We see the most significant change being an amendment to the 52 week drop down which will cease to exist for workers injured on or after 21/10/19. The 52 week drop down currently requires the insurer to exclude any shift or overtime benefits from the PIAWE; which often resulted in a reduction to the PIAWE and thus the top up benefit payable to an injured worker. As an example, a worker whose normal earnings were averaged to be $800 per week, who also had an average of $200 of shift and overtime earnings; would have a PIAWE calculation of $1000 for the first 52 weeks of benefits. This would then be reduced to $800 after 52 weeks of benefits were paid as a result of the $200 shift and overtime benefit being removed. For those workers who are injured on or after 21/10/2019; the $200 shift and overtime component will no longer be removed after 52 weeks of paid benefits; and therefore the PIAWE will remain at $1000 per week (subject to bi-annual indexation). Warren Saunders Insurance Brokers see this as an increased premium risk given wages paid on a claim are typically the greatest impacting cost on a client’s premium.

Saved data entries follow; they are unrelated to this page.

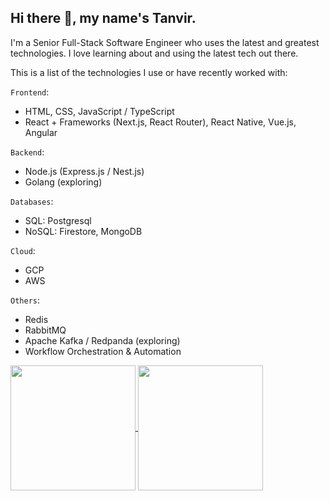 ## Hi there :wave:, my name's Tanvir.

I'm a Senior Full-Stack Software Engineer who uses the latest and greatest technologies. I love learning about and using the latest tech out there. 

This is a list of the technologies I use or have recently worked with:

`Frontend`:
- HTML, CSS, JavaScript / TypeScript
- React + Frameworks (Next.js, React Router), React Native, Vue.js, Angular

`Backend`:
- Node.js (Express.js / Nest.js)
- Golang (exploring)

`Databases`:
- SQL: Postgresql
- NoSQL: Firestore, MongoDB

`Cloud`:
- GCP
- AWS

`Others`:
- Redis
- RabbitMQ
- Apache Kafka / Redpanda (exploring)
- Workflow Orchestration & Automation

<a href="https://github.com/m-t-a97/github-readme-stats">
  <img height=200 align="center" src="https://github-readme-stats.vercel.app/api?username=m-t-a97&show_icons=true&show=prs_merged,prs_merged_percentage&theme=radical" />
</a>
<a href="https://github.com/anuraghazra/convoychat">
  <img height=200 align="center" src="https://github-readme-stats.vercel.app/api/top-langs?username=m-t-a97&layout=donut&langs_count=5&hide=solidity,vue,scss,dockerfile,shell&card_width=320" />
</a>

  • Any worker who was not continuously employed for a full 52 weeks will only have their PIAWE calculated on the most recent earnings period. Previously, if a worker worked for say 20 weeks, had 10 weeks off and then worked for a further 22 weeks when they were injured; the relevant period would consider the 42 weeks of paid employment. The Amendment means the relevant period will now only consider the recent 22 weeks where the worker was working before injury and not consider any period of paid employment prior to the break in employment. This would be quite relevant to those who employ workers on a seasonal basis for example.
  • Any worker whose nature of employment arrangement changes which results in a material change to earnings will have prior periods excluded. For example if a worker goes from part time to full time, any part time earnings are excluded from calculation.
  • Any periods where the worker takes unpaid leave for 7 days or more will now be excluded from the relevant period by excluding each day of unpaid leave within the relevant period.


  • A PIAWE application can be made by either the worker or the employer within 5 days of the notification of an injury to the insurer. This application needs to be reviewed for approval by the insurer within 7 days unless a Reasonable Excuse applies.
  • The insurer also has the power to make payments on the basis of an agreed amount of PIAWE until the application for approval is determined (i.e. an interim payment decision). The PIAWE agreement is NOT a work capacity decision and therefore any PIAWE Work Cap Decision will overrule any PIAWE agreement
  • A PIAWE Work Capacity Decision cannot be made before a PIAWE agreement has been made.

As stated above, we do not foresee these changes will have a significant impact on the majority of claims lodged through the NSW icare scheme. Some of the changes seek to make wage benefits and reimbursements more simple, for example through the alignment of the “workers compensation week” and the payroll week / fortnight / month. The challenging components of the Amendments; such as the exclusion of certain periods (for those who have a split in employment or nature of employment changes) will likely only affect the insurer when they are required to make the initial PIAWE agreement or Work Capacity Decision and are not likely to result in a significant increase or decrease in the PIAWE calculation. The most significant change in removing the 52 week drop down will mean there is less of a financial motivation for a worker to increase capacity or return to pre-injury hours at that juncture. It will be important to focus on other motivations of the worker and claim stakeholders at that point in time to influence claims outcomes, as required on a case-by-case basis.